Biografia[modifica | modifica wikitesto]

Durante la prima guerra mondiale aveva combattuto come alpino, richiamato nel secondo conflitto è inviato sul fronte greco-albanese, come tenente colonnello del 6º alpini, dopo l'armistizio viene catturato dai tedeschi a Zara, riesce a fuggire e a ritornare in Val Camonica.

Attività nella resistenza[modifica | modifica wikitesto]

È tra gli organizzatori della Resistenza e comandante delle brigate dell'alta valle, nel 1944 viene incaricato da Ferruccio Parri di prendere contatto con i dirigenti Edison per difendere gli impianti idroelettrici della zona dai nazifascisti.

Rifiuta l'adesione alle brigate cattoliche Fiamme Verdi per evitare frizioni con le Brigate Garibaldi. Costretto a prendere una decisione confluisce nella 54ª Brigata Garibaldi attiva in Val Saviore e alta Val Camonica, il 5 ottobre 1944.

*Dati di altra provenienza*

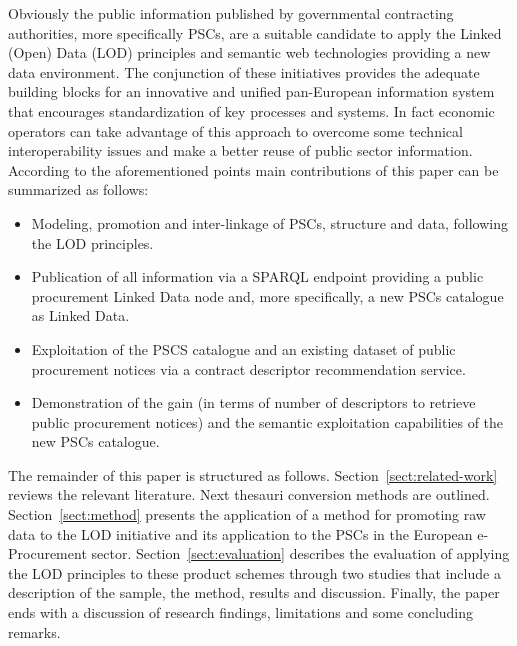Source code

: Obviously the public information published by governmental contracting authorities, more specifically PSCs, are a suitable candidate to apply the Linked (Open) Data 
(LOD) principles and semantic web technologies providing a new data environment. The conjunction of these initiatives provides the adequate building blocks for an 
innovative and unified pan-European information system that encourages standardization of key processes and systems. In fact economic operators can 
take advantage of this approach to overcome some technical interoperability issues and make a better reuse of public sector information. According to the 
aforementioned points main contributions of this paper can be summarized as follows:
\begin{itemize}
\item Modeling, promotion and inter-linkage of PSCs, structure and data, following the LOD principles.
\item Publication of all information via a SPARQL endpoint providing a public procurement Linked Data node and, more specifically, a new PSCs catalogue as Linked Data.
\item Exploitation of the PSCS catalogue and an existing dataset of public procurement notices via a contract descriptor recommendation service.
\item Demonstration of the gain (in terms of number of descriptors to retrieve public procurement notices) and the semantic exploitation 
capabilities of the new PSCs catalogue.
\end{itemize}

The remainder of this paper is structured as follows. Section~\ref{sect:related-work} reviews the relevant literature. Next thesauri 
conversion methods are outlined. Section~\ref{sect:method} presents the application of a method for promoting raw data to the LOD initiative 
and its application to the PSCs in the European e-Procurement sector. Section~\ref{sect:evaluation} describes the evaluation of applying the LOD principles to 
these product schemes through two studies that include a description of the sample, the method, results and discussion. Finally, 
the paper ends with a discussion of research findings, limitations and some concluding remarks.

Dopo pochi giorni, le SS di stanza ad Edolo fanno irruzione nella sua casa e prelevano la moglie, la figlia, sua sorella e i nipoti Idilia e Zefferino Ballardini, il quale verrà giustiziato nel campo di Edolo. La moglie e la figlia vengono deportate nel campo di transito di Gries-San Quirino vicino a Bolzano. Il 18 ottobre, avendo fissato un incontro con i tedeschi per il rilascio della moglie, nel luogo dell'appuntamento trova i partigiani delle Fiamme Verdi, che lo accusano di tradimento e lo costringono a seguirli in Val Brandet sede del comando della Brigata Schivardi. Sottoposto a processo dal tribunale della brigata, riesce a provar la propria lealtà ma è forzatamente obbligato all'espatrio in Svizzera.[1].

Non arriva mai in Svizzera: il 17 novembre, scortato da un partigiano, è diretto verso Tirano e la Val Poschiavina quando in territorio di Corteno Golgi viene raggiunto da una raffica di mitra che lo uccide. La sua fine è ricordata da una lapide posta a lato della strada sul luogo del fatto.

Controversie dopo la morte[modifica | modifica wikitesto]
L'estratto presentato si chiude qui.